Il «cornetto» è legato, anche lui, a
quest’epica battaglia.
Fu creato dal pasticciere Peter Vendler che
per la sua forma s’ispirò proprio alla
mezzaluna, simbolo dell’impero ottomano.
Venne chiamato "kipferl", che in
tedesco significa, appunto, mezzaluna. Ma il
kipferl non rimase confinato a Vienna e
presto si trasferì in Francia, dove, in un
primo momento, fu ribattezzato come "croissant"

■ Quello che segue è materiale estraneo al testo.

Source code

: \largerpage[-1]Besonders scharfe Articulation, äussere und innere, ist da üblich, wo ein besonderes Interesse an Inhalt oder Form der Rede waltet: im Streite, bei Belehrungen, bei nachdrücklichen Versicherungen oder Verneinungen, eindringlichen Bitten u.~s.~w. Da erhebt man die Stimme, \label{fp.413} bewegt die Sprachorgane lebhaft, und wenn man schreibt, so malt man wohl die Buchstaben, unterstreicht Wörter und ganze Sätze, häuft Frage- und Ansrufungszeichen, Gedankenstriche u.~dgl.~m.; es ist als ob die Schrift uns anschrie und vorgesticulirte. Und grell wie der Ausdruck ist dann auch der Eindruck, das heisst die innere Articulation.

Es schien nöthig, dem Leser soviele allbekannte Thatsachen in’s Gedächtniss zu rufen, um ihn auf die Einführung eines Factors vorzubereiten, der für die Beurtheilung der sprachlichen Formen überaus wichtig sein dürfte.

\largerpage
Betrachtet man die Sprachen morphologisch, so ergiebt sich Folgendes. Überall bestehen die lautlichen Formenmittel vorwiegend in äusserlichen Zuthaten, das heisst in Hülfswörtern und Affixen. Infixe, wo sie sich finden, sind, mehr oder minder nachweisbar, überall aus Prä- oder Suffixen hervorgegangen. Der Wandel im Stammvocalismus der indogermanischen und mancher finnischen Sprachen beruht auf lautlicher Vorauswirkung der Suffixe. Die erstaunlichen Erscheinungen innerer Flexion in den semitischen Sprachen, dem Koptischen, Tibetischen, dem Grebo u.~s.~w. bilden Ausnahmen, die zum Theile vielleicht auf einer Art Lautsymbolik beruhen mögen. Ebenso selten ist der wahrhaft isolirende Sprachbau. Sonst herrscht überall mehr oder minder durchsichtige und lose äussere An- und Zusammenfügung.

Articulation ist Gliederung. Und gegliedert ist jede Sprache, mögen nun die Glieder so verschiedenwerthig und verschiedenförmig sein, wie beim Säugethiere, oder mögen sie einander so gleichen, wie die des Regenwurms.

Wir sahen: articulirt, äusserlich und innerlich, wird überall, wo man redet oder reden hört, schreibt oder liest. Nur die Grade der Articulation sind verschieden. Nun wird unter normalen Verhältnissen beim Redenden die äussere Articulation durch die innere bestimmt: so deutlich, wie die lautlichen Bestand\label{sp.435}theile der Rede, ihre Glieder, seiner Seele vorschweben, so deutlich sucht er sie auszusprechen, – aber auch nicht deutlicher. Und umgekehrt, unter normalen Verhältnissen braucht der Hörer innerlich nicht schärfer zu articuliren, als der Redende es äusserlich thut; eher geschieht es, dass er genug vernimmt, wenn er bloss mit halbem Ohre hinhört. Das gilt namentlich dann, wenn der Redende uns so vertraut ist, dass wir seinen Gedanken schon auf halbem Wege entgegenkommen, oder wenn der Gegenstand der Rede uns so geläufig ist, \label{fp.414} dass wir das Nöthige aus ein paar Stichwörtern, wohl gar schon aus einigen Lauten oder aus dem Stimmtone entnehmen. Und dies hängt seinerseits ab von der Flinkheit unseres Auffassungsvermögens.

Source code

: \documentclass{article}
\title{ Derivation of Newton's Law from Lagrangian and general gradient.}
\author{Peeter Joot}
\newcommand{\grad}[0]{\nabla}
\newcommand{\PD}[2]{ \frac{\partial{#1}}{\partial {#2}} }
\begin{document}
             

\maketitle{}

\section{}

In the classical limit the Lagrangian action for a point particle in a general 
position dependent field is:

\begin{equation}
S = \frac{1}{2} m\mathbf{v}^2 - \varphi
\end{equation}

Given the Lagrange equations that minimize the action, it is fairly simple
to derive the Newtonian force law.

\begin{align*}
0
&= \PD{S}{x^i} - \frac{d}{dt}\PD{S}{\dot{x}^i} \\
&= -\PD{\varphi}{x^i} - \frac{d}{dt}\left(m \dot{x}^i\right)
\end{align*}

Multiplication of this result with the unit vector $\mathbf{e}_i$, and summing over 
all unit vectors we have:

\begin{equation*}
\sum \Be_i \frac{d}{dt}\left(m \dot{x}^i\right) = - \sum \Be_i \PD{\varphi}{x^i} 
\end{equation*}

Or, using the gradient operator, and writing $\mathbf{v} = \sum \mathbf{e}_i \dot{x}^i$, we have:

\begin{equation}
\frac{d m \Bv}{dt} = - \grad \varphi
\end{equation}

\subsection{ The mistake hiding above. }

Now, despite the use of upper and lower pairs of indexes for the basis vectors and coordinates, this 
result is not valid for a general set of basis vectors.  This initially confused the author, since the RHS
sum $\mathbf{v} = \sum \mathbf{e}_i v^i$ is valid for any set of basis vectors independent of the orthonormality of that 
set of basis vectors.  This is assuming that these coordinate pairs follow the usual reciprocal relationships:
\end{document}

(="crescente", cioè "luna crescente"). A
portarlo all'estero fu una sua grande
estimatrice: la viennese Maria Antonietta
d’Asburgo Lorena (1755-1793), andata sposa
(nel 1774) a Luigi XVI, il Re Sole (quello
che, tra l’altro, si profumava molto perche
… si lavava poco). Maria Antonietta, che il
popolino chiamava con disprezzo " l’austriaca",
non sopravvisse alla Rivoluzione del 1789.
Accusata di ogni nefandezza, finì
ghigliottinata. Aveva però fatto in tempo a
regalare ai suoi sudditi quel dolcetto a
mezzaluna. A dar retta alla tradizione, lo
voleva far distribuire al posto del pane,
durante la terribile penuria di generi di
prima necessità che precedette la rivolta
della piazza ("S'ils n'ont plus de pain,
qu'ils mangent de la brioche! Se non
hanno più pane, che mangino brioche!").
In effetti, «Brioche» è un usatissimo
sinonimo francese di croissant.
L’etimologia di brioche è assai
controversa. Gli uni dicono che la brioche
sia originaria dalla Saint-Brieuc
(Bretagna), i cui abitanti si chiamano,
ancora oggi, Briochains. Gli ultimi dicono
che questo nome deriverebbe da Giovanni
Briocci detto Brioché, un burattinaio famoso
nella Francia del XV secolo.
Vale la pena ricordare alcuni curiosità che
si rifanno alla brioche.
Quando qualcuno, in Francia, ha commesso una
stupidaggine si dice che "ha fatto una
brioche". Si tramanda, inoltre, che, nel
1800, all'Opera di Parigi, tutti i musicisti
che avessero "steccato" erano obbligati a
pagare una piccola multa. Con il denaro
raccolto si organizzavano quindi degli
spuntini a base di brioches; inoltre, quei
musicisti che avessero suonato male dovevano
portare sul risvolto della giacca un
distintivo sempre a forma di brioche.
La prossima volta che intendiamo ordinare al
bar, come colazione, un caffè piuttosto che
l’accoppiata cappuccino + cornetto, è meglio
farci sopra un rapido pensierino. Sono
"consumazioni" che portano con sé
avvenimenti che non sempre conosciamo.
Evidentemente la storia, talvolta, è scritta
con l’inchiostro di … un caffè.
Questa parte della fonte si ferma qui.